SABEW is also offering fellowships to attend the conference. Details on how to apply for them is on the organization’s website.

Here’s more on this year’s fellows:

Jacquelinne Mejia, producer/correspondent, EC Hispanic Media
Jacquelinne Mejia

Jacquelinne Mejia has reported at the bilingual media company, EC Hispanic Media, in Norwalk, Calif., since graduating from the University of Missouri School of Journalism in May 2011. She was selected last year for the McGraw-Hill Markets Reporting Program at the International Center for Journalists. In her Twitter profile, she describes herself as a “cosmopolitan Angeleno, proud supporter of Mizzou things {black and gold} and a multimedia producer with a love for business news.”

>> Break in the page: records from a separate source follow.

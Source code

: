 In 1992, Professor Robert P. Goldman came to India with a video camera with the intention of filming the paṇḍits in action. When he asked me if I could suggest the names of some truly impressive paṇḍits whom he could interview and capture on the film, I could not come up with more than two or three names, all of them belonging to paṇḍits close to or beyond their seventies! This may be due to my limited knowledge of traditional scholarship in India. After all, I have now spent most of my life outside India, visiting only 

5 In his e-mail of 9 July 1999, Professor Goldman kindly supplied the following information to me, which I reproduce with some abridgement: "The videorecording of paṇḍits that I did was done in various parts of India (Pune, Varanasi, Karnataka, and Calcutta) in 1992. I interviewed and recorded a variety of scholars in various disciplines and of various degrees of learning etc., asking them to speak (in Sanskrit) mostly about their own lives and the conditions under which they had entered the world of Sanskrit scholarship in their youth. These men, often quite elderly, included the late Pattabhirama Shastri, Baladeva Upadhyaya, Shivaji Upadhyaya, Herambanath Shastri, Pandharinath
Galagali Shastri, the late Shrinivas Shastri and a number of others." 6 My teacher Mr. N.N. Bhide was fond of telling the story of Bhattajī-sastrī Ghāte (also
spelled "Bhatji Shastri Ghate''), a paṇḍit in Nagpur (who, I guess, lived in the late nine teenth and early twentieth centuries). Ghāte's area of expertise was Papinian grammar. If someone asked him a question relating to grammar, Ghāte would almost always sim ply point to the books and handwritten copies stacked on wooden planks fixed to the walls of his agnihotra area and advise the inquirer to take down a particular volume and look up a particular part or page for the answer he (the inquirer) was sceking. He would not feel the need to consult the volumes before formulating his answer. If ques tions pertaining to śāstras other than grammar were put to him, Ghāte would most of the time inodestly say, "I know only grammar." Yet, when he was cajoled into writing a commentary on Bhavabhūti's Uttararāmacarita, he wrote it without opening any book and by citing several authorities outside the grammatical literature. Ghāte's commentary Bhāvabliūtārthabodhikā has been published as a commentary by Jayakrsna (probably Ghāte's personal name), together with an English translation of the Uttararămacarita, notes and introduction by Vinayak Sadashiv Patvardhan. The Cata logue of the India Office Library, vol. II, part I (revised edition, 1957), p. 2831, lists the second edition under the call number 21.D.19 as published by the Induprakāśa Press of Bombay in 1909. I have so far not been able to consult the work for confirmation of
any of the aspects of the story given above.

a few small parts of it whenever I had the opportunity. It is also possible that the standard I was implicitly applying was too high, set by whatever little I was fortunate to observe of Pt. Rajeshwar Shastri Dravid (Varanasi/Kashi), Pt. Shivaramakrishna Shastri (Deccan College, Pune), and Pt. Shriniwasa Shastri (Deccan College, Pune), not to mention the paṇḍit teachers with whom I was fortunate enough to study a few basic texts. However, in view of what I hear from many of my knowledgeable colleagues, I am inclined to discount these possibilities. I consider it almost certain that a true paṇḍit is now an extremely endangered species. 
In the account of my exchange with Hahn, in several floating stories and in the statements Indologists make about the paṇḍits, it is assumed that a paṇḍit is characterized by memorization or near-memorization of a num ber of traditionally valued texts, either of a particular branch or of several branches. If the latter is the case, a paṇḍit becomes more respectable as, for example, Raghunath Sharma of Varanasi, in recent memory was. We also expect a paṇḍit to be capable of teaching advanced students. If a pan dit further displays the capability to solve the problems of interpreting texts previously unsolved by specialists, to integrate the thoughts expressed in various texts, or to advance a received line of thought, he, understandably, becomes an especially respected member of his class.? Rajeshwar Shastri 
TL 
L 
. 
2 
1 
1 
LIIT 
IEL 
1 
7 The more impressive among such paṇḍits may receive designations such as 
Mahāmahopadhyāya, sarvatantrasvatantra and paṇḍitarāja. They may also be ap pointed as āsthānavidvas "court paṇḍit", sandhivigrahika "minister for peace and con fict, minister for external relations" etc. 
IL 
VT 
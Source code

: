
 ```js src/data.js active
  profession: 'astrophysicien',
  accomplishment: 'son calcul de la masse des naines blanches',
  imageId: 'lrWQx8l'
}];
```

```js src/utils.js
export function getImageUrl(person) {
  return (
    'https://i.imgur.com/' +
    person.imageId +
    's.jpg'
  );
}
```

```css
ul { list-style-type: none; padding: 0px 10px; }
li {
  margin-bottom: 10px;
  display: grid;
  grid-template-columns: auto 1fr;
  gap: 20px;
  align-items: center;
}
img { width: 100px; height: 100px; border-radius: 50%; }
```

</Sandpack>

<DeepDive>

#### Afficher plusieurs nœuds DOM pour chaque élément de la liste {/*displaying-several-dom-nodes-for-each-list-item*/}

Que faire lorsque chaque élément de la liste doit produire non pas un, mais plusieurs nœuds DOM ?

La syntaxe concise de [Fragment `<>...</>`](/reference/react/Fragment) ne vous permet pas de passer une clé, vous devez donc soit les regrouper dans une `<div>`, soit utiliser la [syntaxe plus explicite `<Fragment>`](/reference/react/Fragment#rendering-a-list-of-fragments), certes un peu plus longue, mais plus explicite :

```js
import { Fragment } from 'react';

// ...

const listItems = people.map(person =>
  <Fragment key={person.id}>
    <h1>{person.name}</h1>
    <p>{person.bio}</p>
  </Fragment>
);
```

Darren L. Sands, money editor, blackenterprise.com
Darren L. Sands

Darren L. Sands has covered the business of sports since joining BlackEnterprise.com in September 2012. He is a former Mary C. Wright Fellow at the Village Voice and a Schomburg-Mellon Humanities Fellow at the New York Public Library. He studied communications and history at Hofstra University. He wrote in his application essay: “A few editors have expressed their desire to see me become the next Darren Rovell,” referring to the sports business reporter for ESPN. He says he’s resisted the cliched response: “No, I want to become the next Darren Sands.”